→ Work instruction
Scan the data below and copy each line where "SeleniumIDE" occurs.
(Beginning of Information given)
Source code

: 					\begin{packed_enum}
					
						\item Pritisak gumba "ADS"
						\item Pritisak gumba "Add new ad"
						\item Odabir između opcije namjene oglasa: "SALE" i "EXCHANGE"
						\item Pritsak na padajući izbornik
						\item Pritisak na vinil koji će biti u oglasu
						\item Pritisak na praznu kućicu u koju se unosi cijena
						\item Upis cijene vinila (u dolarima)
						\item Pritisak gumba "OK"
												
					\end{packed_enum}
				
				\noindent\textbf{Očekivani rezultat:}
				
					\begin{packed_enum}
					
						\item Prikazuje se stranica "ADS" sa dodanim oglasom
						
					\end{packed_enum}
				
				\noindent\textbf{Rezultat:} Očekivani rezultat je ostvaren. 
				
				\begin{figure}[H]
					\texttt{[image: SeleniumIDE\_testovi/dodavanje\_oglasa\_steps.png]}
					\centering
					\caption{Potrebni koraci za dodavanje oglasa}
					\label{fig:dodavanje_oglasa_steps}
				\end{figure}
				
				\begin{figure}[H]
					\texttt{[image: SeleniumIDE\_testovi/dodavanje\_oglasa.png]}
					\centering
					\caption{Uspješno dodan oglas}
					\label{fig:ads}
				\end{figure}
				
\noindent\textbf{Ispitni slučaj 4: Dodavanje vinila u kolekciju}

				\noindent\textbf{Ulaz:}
(End of Information given)
(Beginning of Information given)
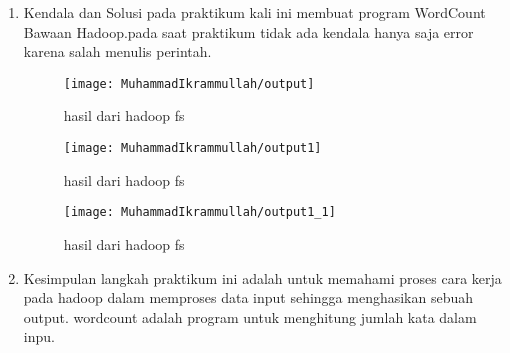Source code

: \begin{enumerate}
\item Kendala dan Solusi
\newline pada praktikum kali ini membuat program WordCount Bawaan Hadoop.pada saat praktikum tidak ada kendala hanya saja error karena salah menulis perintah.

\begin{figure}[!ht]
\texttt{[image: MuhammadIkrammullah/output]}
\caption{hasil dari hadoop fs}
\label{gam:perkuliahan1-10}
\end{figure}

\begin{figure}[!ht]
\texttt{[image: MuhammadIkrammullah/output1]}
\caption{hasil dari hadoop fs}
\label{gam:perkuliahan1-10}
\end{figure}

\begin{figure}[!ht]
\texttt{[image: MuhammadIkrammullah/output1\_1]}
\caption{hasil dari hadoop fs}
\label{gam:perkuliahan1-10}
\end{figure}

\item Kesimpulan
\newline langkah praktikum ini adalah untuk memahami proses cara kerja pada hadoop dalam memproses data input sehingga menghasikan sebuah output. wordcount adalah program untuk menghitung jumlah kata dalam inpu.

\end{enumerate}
(End of Information given)
→ Exercise output
					\texttt{[image: SeleniumIDE\_testovi/dodavanje\_oglasa\_steps.png]}
					\texttt{[image: SeleniumIDE\_testovi/dodavanje\_oglasa.png]}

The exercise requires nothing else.